■ EXERCISE PROMPT
The answer must consist solely of the lines from the one containing "Possiamo ora esprimere" to the end of the entries below, repeated exactly.

■ MATERIALS PROVIDED
== Segment start ==

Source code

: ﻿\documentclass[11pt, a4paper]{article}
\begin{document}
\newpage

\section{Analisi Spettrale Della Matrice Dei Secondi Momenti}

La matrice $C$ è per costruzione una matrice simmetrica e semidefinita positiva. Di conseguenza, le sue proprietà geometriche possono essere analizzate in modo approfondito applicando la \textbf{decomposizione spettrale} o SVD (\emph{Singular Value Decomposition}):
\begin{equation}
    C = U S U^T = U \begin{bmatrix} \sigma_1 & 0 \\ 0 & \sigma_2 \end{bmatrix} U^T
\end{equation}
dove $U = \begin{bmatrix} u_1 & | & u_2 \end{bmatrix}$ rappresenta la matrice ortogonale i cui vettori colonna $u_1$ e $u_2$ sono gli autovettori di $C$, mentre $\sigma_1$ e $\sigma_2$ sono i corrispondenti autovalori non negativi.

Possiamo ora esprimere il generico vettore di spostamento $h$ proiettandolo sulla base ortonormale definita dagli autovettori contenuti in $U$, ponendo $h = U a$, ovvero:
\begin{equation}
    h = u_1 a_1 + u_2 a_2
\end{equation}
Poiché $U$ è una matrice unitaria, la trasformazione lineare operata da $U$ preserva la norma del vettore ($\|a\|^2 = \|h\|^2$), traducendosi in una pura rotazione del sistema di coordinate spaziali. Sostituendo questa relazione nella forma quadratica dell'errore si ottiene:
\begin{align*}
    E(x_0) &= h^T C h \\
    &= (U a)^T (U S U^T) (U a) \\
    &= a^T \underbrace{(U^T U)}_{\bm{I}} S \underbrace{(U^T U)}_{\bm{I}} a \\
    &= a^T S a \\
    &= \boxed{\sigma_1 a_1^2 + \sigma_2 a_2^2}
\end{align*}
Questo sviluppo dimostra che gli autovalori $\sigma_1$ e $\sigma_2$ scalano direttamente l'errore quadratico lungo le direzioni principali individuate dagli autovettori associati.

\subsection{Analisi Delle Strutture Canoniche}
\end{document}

== Segment end ==

■ SOLUTION FOR THIS PROBLEM
Possiamo ora esprimere il generico vettore di spostamento $h$ proiettandolo sulla base ortonormale definita dagli autovettori contenuti in $U$, ponendo $h = U a$, ovvero:
\begin{equation}
    h = u_1 a_1 + u_2 a_2
\end{equation}
Poiché $U$ è una matrice unitaria, la trasformazione lineare operata da $U$ preserva la norma del vettore ($\|a\|^2 = \|h\|^2$), traducendosi in una pura rotazione del sistema di coordinate spaziali. Sostituendo questa relazione nella forma quadratica dell'errore si ottiene:
\begin{align*}
    E(x_0) &= h^T C h \\
    &= (U a)^T (U S U^T) (U a) \\
    &= a^T \underbrace{(U^T U)}_{\bm{I}} S \underbrace{(U^T U)}_{\bm{I}} a \\
    &= a^T S a \\
    &= \boxed{\sigma_1 a_1^2 + \sigma_2 a_2^2}
\end{align*}
Questo sviluppo dimostra che gli autovalori $\sigma_1$ e $\sigma_2$ scalano direttamente l'errore quadratico lungo le direzioni principali individuate dagli autovettori associati.

\subsection{Analisi Delle Strutture Canoniche}
\end{document}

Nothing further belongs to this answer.